TASK OBJECTIVE >>
Among the entries below, find every line that contains the string "like", then copy it.

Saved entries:
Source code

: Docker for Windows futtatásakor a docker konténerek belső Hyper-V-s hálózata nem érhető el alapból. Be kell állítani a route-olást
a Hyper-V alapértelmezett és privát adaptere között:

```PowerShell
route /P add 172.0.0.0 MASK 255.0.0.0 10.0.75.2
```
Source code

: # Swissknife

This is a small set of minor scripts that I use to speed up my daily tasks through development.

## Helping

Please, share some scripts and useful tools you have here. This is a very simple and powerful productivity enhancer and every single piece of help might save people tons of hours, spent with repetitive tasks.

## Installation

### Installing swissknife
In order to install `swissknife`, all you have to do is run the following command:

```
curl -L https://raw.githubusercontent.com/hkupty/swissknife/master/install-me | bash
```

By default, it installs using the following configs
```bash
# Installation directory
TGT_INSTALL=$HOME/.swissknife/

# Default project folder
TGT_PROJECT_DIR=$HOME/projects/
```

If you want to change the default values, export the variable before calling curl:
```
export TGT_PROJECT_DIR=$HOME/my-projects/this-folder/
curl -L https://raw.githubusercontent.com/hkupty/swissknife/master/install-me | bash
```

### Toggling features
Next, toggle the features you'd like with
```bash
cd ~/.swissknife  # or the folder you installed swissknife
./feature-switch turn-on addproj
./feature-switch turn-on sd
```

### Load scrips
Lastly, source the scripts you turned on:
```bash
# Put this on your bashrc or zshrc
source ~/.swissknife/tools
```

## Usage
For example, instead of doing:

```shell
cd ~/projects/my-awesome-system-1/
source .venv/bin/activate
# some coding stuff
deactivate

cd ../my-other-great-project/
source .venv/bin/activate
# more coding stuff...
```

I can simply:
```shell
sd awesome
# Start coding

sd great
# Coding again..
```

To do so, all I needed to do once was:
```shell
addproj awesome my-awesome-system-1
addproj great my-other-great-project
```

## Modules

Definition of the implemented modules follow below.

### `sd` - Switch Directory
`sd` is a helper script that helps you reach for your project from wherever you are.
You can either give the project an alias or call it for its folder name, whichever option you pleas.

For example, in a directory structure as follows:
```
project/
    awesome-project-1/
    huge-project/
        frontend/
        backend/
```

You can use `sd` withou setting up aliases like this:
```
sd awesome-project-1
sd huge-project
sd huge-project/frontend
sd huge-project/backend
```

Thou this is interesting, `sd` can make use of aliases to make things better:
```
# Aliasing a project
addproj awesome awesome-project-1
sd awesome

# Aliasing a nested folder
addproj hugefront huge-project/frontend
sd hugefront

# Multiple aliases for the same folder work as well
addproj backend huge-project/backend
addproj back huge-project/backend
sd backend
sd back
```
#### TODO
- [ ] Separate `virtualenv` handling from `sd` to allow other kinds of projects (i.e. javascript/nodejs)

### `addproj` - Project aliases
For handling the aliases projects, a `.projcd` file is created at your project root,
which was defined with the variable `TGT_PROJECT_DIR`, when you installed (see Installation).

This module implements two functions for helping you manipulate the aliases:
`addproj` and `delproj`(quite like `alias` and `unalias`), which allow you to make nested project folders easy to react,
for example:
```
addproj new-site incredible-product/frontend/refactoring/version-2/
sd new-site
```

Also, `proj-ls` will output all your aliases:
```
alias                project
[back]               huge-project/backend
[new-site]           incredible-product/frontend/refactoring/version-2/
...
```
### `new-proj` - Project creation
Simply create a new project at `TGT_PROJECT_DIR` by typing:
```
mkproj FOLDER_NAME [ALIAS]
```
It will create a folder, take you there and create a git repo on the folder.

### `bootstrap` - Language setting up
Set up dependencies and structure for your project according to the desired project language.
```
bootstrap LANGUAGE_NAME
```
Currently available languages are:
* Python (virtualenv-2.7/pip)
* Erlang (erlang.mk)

RESULT BELOW >>
Next, toggle the features you'd like with
You can use `sd` withou setting up aliases like this:
`addproj` and `delproj`(quite like `alias` and `unalias`), which allow you to make nested project folders easy to react,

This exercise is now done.